RESULTS—Treatment with insulin lispro resulted in a highly significant reduction in PPGEs relative to the regular insulin–treated group (P = 0.0005). However, HbA1c levels were similar in the two groups, and no relationship was observed between HbA1c and PPGE (P = 0.93). Significant postprandial increases in MG, 3-DG, and d-lactate occurred after the STM. Excursions of MG and 3-DG were highly correlated with levels of PPGE (R = 0.55, P = 0.0002 and R = 0.61, P = 0.0004; respectively), whereas a significant inverse relationship was seen between PPGE and d-lactate excursions (R = 0.40, P = 0.01). Conversely, no correlation was observed between HbA1c and postprandial MG, 3-DG, or d-lactate levels.

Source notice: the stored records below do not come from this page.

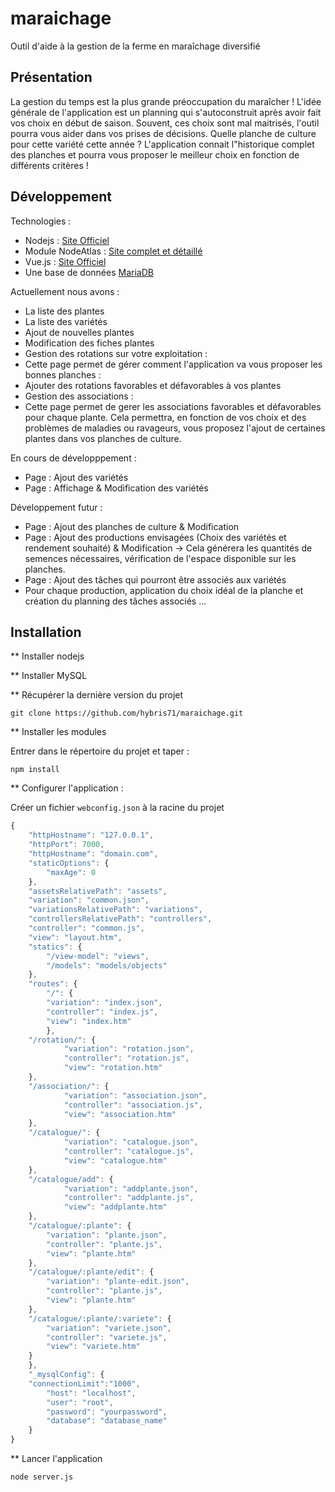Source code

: # maraichage #
Outil d'aide à la gestion de la ferme en maraîchage diversifié

## Présentation ##

La gestion du temps est la plus grande préoccupation du maraîcher ! L'idée générale de l'application est un planning qui s'autoconstruit après avoir fait vos choix en début de saison. Souvent, ces choix sont mal maitrisés, l'outil pourra vous aider dans vos prises de décisions. Quelle planche de culture pour cette variété cette année ? L'application connait l"historique complet des planches et pourra vous proposer le meilleur choix en fonction de différents critères !

## Développement ##

Technologies :
- Nodejs : [Site Officiel](https://nodejs.org)
- Module NodeAtlas : [Site complet et détaillé](https://node-atlas.js.org/NodeAtlas/)
- Vue.js : [Site Officiel](https://vuejs.org/)
- Une base de données [MariaDB](https://mariadb.org/)

Actuellement nous avons : 
- La liste des plantes
- La liste des variétés
- Ajout de nouvelles plantes
- Modification des fiches plantes
- Gestion des rotations sur votre exploitation :
 - Cette page permet de gérer comment l'application va vous proposer les bonnes planches :
  - Ajouter des rotations favorables et défavorables à vos plantes
- Gestion des associations :
 - Cette page permet de gerer les associations favorables et défavorables pour chaque plante. Cela permettra, en fonction de vos choix et des problèmes de maladies ou ravageurs, vous proposez l'ajout de certaines plantes dans vos planches de culture.

En cours de développpement :
- Page : Ajout des variétés 
- Page : Affichage & Modification des variétés

Développement futur :
- Page : Ajout des planches de culture & Modification
- Page : Ajout des productions envisagées (Choix des variétés et rendement souhaité) & Modification -> Cela générera les quantités de semences nécessaires, vérification de l'espace disponible sur les planches.
- Page : Ajout des tâches qui pourront être associés aux variétés
- Pour chaque production, application du choix idéal de la planche et création du planning des tâches associés
...


## Installation ##
** Installer nodejs

** Installer MySQL

** Récupérer la dernière version du projet 

``` 
git clone https://github.com/hybris71/maraichage.git
``` 

** Installer les modules

Entrer dans le répertoire du projet et taper :
```
npm install
```

** Configurer l'application :

Créer un fichier `webconfig.json` à la racine du projet

```js
{
    "httpHostname": "127.0.0.1",
    "httpPort": 7000,
    "httpHostname": "domain.com",
    "staticOptions": {
        "maxAge": 0
    },
    "assetsRelativePath": "assets",
    "variation": "common.json",
    "variationsRelativePath": "variations",
    "controllersRelativePath": "controllers",
    "controller": "common.js",
    "view": "layout.htm",
    "statics": {
        "/view-model": "views",
        "/models": "models/objects"
    },
    "routes": {
        "/": {
	    "variation": "index.json",
	    "controller": "index.js",
	    "view": "index.htm"
        },
    "/rotation/": {
			"variation": "rotation.json",
			"controller": "rotation.js",
			"view": "rotation.htm"
	},
    "/association/": {
			"variation": "association.json",
			"controller": "association.js",
			"view": "association.htm"
	},
	"/catalogue/": {
			"variation": "catalogue.json",
			"controller": "catalogue.js",
			"view": "catalogue.htm"
	},
    "/catalogue/add": {
			"variation": "addplante.json",
			"controller": "addplante.js",
			"view": "addplante.htm"
	},
	"/catalogue/:plante": {
		"variation": "plante.json",
        "controller": "plante.js",
        "view": "plante.htm"
	},
    "/catalogue/:plante/edit": {
		"variation": "plante-edit.json",
        "controller": "plante.js",
        "view": "plante.htm"
	},
	"/catalogue/:plante/:variete": {
		"variation": "variete.json",
        "controller": "variete.js",
        "view": "variete.htm"
	}
    },
    "_mysqlConfig": {
	"connectionLimit":"1000",
        "host": "localhost",
        "user": "root",
        "password": "yourpassword",
        "database": "database_name"
    }
}
``` 

** Lancer l'application 

```
node server.js
```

CONCLUSIONS—Increased production of MG and 3-DG occur with greater PPGE, whereas HbA1c does not reflect these differences. Reduced PPGE also leads to increased production of d-lactate, indicating a role for increased detoxification in reducing MG levels. The higher postprandial levels of MG and 3-DG observed with greater PPGE may provide a partial explanation for the adverse effects of glycemic lability and support the value of agents that reduce glucose excursions.
Several major studies have shown a strong correlation between long-term average glycemia and the development of diabetic sequelae, such as retinopathy, nephropathy, neuropathy, and cardiovascular disease, in both type 1 and type 2 diabetes (1,2). The primary method used to assess long-term glycemic control in these studies has been the measurement of HbA1c (3). Whereas this assay is useful in monitoring mean glycemia, a number of published studies, as well as data from our laboratory, suggest that HbA1c is relatively insensitive to glycemic fluctuations, because diabetic populations with high or low glycemic excursions but with equal mean glucose levels have similar levels of HbA1c (4,5). In particular, recent studies have demonstrated that HbA1c levels may remain within the normal or minimally elevated range even when postprandial glucose values exceed 200 mg/dl (6). In agreement with this data, controlled studies comparing the efficacy of insulin lispro with biosynthetic human regular insulin have demonstrated a significant reduction in postprandial glucose concentrations 1 and 2 h after a meal in the insulin lispro group without any significant changes in HbA1c levels (7,8). Overall, these observations and the frequent dissociation between glucose values observed by patient self-monitoring of glucose and HbA1c values in the clinical setting (9) suggest that hemoglobin glycation, as currently measured, may not provide a fully accurate picture of temporal glycemic patterns.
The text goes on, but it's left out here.